- [What to work on]: Say how many lines of the listing below hold the word "quad". Give only that number.
--
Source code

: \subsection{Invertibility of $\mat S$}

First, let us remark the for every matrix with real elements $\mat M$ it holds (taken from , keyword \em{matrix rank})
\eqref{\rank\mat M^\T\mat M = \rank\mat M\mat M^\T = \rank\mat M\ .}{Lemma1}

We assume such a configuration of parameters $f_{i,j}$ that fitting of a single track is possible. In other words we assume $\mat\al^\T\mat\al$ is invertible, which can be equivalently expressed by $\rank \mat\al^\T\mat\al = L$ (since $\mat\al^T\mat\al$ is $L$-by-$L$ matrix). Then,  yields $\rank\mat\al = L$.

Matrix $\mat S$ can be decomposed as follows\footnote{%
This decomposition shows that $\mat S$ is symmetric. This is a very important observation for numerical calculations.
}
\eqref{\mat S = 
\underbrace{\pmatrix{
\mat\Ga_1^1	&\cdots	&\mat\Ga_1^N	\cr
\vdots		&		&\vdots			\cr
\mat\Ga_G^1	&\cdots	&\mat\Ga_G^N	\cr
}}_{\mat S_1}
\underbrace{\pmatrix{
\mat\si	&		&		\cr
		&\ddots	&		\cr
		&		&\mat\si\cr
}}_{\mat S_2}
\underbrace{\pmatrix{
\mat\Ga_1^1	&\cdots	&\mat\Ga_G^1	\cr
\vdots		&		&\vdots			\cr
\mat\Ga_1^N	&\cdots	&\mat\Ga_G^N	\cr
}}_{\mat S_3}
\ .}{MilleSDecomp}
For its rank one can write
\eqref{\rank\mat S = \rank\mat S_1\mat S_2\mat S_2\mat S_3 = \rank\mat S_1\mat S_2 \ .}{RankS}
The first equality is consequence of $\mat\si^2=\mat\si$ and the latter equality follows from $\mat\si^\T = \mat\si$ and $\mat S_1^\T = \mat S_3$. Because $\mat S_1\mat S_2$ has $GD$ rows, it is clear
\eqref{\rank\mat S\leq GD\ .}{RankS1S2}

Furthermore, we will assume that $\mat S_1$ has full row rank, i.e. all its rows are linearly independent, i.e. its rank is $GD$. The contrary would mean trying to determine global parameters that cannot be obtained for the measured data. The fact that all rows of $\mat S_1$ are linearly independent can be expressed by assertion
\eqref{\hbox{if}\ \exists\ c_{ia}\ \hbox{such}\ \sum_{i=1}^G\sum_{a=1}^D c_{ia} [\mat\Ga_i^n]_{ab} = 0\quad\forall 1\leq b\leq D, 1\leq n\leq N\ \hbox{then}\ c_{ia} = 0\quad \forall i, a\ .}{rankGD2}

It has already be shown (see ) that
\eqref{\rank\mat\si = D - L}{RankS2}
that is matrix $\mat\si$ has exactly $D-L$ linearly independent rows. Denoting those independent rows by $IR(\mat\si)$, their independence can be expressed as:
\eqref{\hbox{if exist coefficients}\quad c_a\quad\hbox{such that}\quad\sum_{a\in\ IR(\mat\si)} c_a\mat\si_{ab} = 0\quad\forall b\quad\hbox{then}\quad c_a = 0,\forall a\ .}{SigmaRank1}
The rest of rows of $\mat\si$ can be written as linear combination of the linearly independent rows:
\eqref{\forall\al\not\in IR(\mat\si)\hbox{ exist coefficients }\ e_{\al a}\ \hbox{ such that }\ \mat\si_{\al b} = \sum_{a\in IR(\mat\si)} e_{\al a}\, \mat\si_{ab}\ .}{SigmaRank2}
--
- [Response to this exercise]: 2